One potential problem with basing teacher compensation in part on test scores is that it gives teachers an incentive not just to "teach to the test," but to game the test completely. Because of strict accountability measures imposed in Texas in the 1990s by then-Gov. George W. Bush and Rod Paige, the Houston school superintendent, test scores rose sharply. A few years later, after the governor had become the president and the superintendent had become the federal secretary of education, the Dallas Morning News , in a series of investigative articles , revealed that at least part of those test-score gains were due to widespread cheating by teachers and administrators.
I don't want to overstate the prevalence or the impact of cheating on standardized tests—I think accountability measures are crucial, and I believe a well-run school system can find ways to all but eliminate cheating. But still, I thought I should share this story, which a reader of this blog, a young teacher in the New York City public schools, e-mailed to me recently:
I'm writing in response to your column on paying teachers more money for raising their students' test scores from the year before. When I first heard this proposal, a couple of years ago, I was excited. That should be a decent measure of a teacher's efficacy, I thought.
Until I got my class last year. As sixth graders, they were all new to my school and came from different elementary schools. And when it came to the test, every single one of them, without fail, had the same story.
During our first standardized test of the year, many hands went in the air. I shook my head at them, because according to the rules, I'm not allowed to talk to them during a test. They were outraged. "Why can't you help us?" they asked.

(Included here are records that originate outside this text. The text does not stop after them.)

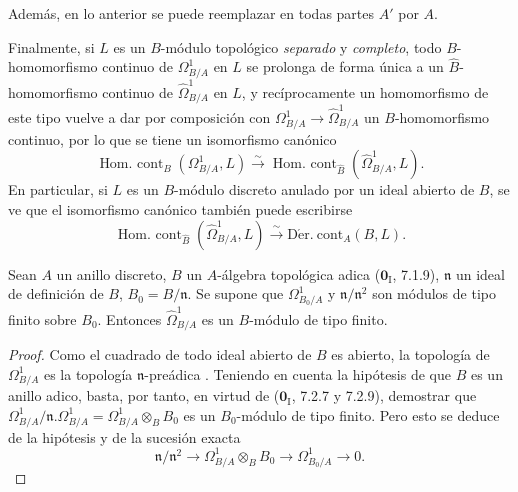 \begin{env}[20.7.14]
Además, en lo anterior se puede reemplazar en todas partes $A'$ por $A$.

Finalmente, si $L$ es un $B$-módulo topológico \emph{separado} y \emph{completo}, todo
$B$-homomorfismo continuo de $\Omega^1_{B/A}$ en $L$ se prolonga de forma
única a un $\widehat B$-homomorfismo continuo de
$\widehat{\Omega}^1_{B/A}$ en $L$, y recíprocamente un homomorfismo de este
tipo vuelve a dar por composición con $\Omega^1_{B/A}\to\widehat{\Omega}^1_{B/A}$
un $B$-homomorfismo continuo, por lo que se tiene un isomorfismo canónico
\[
  \operatorname{Hom.\ cont}_B(\Omega^1_{B/A},L)\xrightarrow{\sim}
  \operatorname{Hom.\ cont}_{\widehat B}(\widehat{\Omega}^1_{B/A},L).
\]
En particular, si $L$ es un $B$-módulo discreto anulado por un ideal
abierto de $B$, se ve que el isomorfismo canónico
 también puede escribirse
\begin{equation}
\tag{20.7.14.4}
\label{0.20.7.14.4-fr}
  \operatorname{Hom.\ cont}_{\widehat B}(\widehat{\Omega}^1_{B/A},L)
  \xrightarrow{\sim}\operatorname{D\acute{e}r.\ cont}_A(B,L).
\end{equation}
\end{env}

\begin{proposition}[20.7.15]
\label{0.20.7.15-fr}
Sean $A$ un anillo discreto, $B$ un $A$-álgebra topológica adica
\textup{($\mathbf{0}_{\mathrm I}$, 7.1.9)}, $\mathfrak{n}$ un ideal de definición de
$B$, $B_0=B/\mathfrak{n}$. Se supone que $\Omega^1_{B_0/A}$ y
$\mathfrak{n}/\mathfrak{n}^2$ son módulos de tipo finito sobre $B_0$. Entonces
$\widehat{\Omega}^1_{B/A}$ es un $B$-módulo de tipo finito.
\end{proposition}

\begin{proof}
Como el cuadrado de todo ideal abierto de $B$ es abierto, la topología de
$\Omega^1_{B/A}$ es la topología $\mathfrak{n}$-preádica
. Teniendo en cuenta la hipótesis de que $B$ es un anillo adico,
basta, por tanto, en virtud de ($\mathbf{0}_{\mathrm I}$, 7.2.7 y 7.2.9), demostrar
que $\Omega^1_{B/A}/\mathfrak{n}.\Omega^1_{B/A}=
\Omega^1_{B/A}\otimes_B B_0$ es un $B_0$-módulo de tipo finito. Pero esto
se deduce de la hipótesis y de la sucesión exacta 
\[
  \mathfrak{n}/\mathfrak{n}^2\to
  \Omega^1_{B/A}\otimes_B B_0\to\Omega^1_{B_0/A}\to0.
\]
\end{proof}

We had a class discussion after the exam was over. Every single one of them had received help on state standardized tests in their old school. For some of them, the teacher would explain the questions when they didn't understand something. Several students had teachers give them the correct answer. One of my students saw a teacher sit down with another student's test, erase all of his answers, and write all new ones in.
If there are bonuses tied to test scores, even more cheating will take place. What can school districts do to ensure this doesn't happen?
It's a good question, without a simple answer. I do think school systems have the tools to stop cheating. But it's hard to do without first acknowledging that it's a problem. And superintendents (and mayors) have the same accountability pressures that principals and teachers and students do. Whatever level of the bureaucracy you inhabit, when your success depends on rising scores, it's hard to take steps that will serve only to lower those scores—whether that means blowing the whistle on a fellow teacher or launching an investigation of the whole system.